Up to and including the final line, retype each line of the records below, starting with the one that contains "一个 B 类的网络 128.1.0.0，要划分 6 个子网".

(Source texts of formatted documents)
━━━━━━━━━━━━━━━━━━━━━━━━━━━━━━

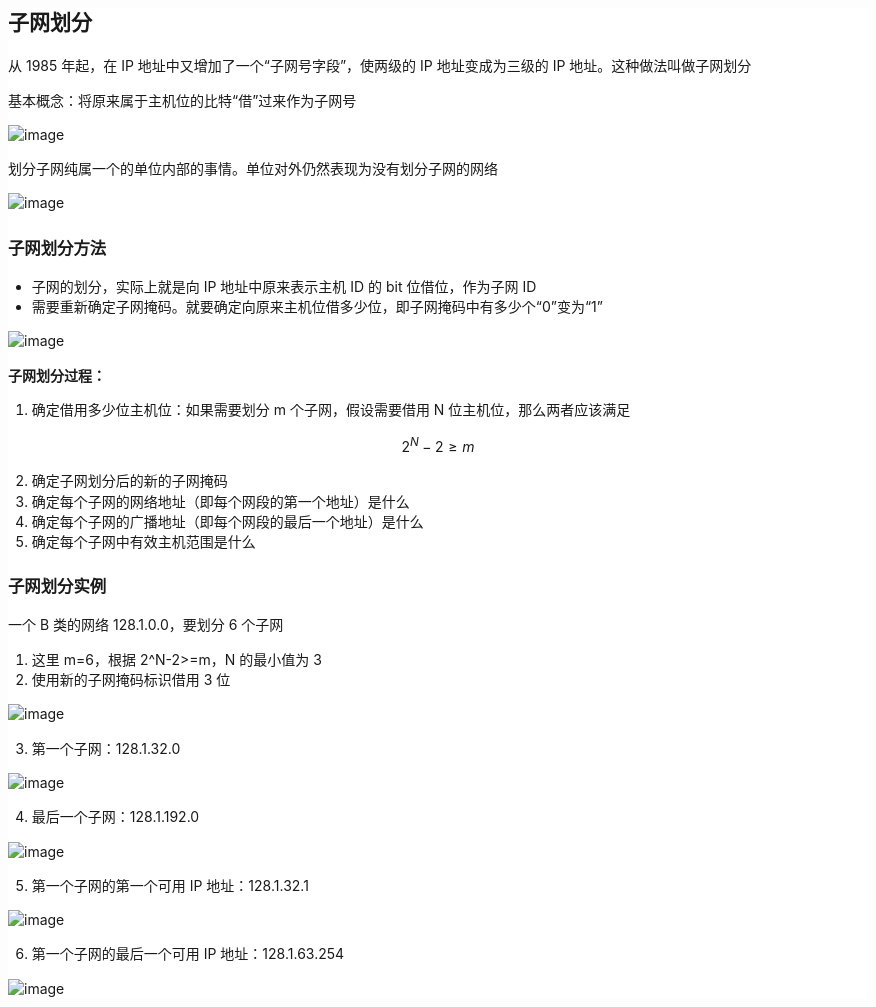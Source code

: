 ## 子网划分

从 1985 年起，在 IP 地址中又增加了一个“子网号字段”，使两级的 IP 地址变成为三级的 IP 地址。这种做法叫做子网划分

基本概念：将原来属于主机位的比特“借”过来作为子网号

![image](https://gitee.com/swang-harbin/pic-bed/raw/master/images/2021/20210607175621.png)

划分子网纯属一个的单位内部的事情。单位对外仍然表现为没有划分子网的网络

![image](https://gitee.com/swang-harbin/pic-bed/raw/master/images/2021/20210607175622.png)

### 子网划分方法

- 子网的划分，实际上就是向 IP 地址中原来表示主机 ID 的 bit 位借位，作为子网 ID
- 需要重新确定子网掩码。就要确定向原来主机位借多少位，即子网掩码中有多少个“0”变为“1”

![image](https://gitee.com/swang-harbin/pic-bed/raw/master/images/2021/20210607175623.png)

**子网划分过程：**
1. 确定借用多少位主机位：如果需要划分 m 个子网，假设需要借用 N 位主机位，那么两者应该满足

```math
2^N-2 \geq m
```
2. 确定子网划分后的新的子网掩码
3. 确定每个子网的网络地址（即每个网段的第一个地址）是什么
4. 确定每个子网的广播地址（即每个网段的最后一个地址）是什么
5. 确定每个子网中有效主机范围是什么

### 子网划分实例

一个 B 类的网络 128.1.0.0，要划分 6 个子网

1. 这里 m=6，根据 2^N-2>=m，N 的最小值为 3
2. 使用新的子网掩码标识借用 3 位

![image](https://gitee.com/swang-harbin/pic-bed/raw/master/images/2021/20210607175625.png)

3. 第一个子网：128.1.32.0

![image](https://gitee.com/swang-harbin/pic-bed/raw/master/images/2021/20210607175627.png)

4. 最后一个子网：128.1.192.0

![image](https://gitee.com/swang-harbin/pic-bed/raw/master/images/2021/20210607175628.png)

5. 第一个子网的第一个可用 IP 地址：128.1.32.1

![image](https://gitee.com/swang-harbin/pic-bed/raw/master/images/2021/20210607175635.png)

6. 第一个子网的最后一个可用 IP 地址：128.1.63.254

![image](https://gitee.com/swang-harbin/pic-bed/raw/master/images/2021/20210607175637.png)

━━━━━━━━━━━━━━━━━━━━━━━━━━━━━━

RESULT
一个 B 类的网络 128.1.0.0，要划分 6 个子网

1. 这里 m=6，根据 2^N-2>=m，N 的最小值为 3
2. 使用新的子网掩码标识借用 3 位

![image](https://gitee.com/swang-harbin/pic-bed/raw/master/images/2021/20210607175625.png)

3. 第一个子网：128.1.32.0

![image](https://gitee.com/swang-harbin/pic-bed/raw/master/images/2021/20210607175627.png)

4. 最后一个子网：128.1.192.0

![image](https://gitee.com/swang-harbin/pic-bed/raw/master/images/2021/20210607175628.png)

5. 第一个子网的第一个可用 IP 地址：128.1.32.1

![image](https://gitee.com/swang-harbin/pic-bed/raw/master/images/2021/20210607175635.png)

6. 第一个子网的最后一个可用 IP 地址：128.1.63.254

![image](https://gitee.com/swang-harbin/pic-bed/raw/master/images/2021/20210607175637.png)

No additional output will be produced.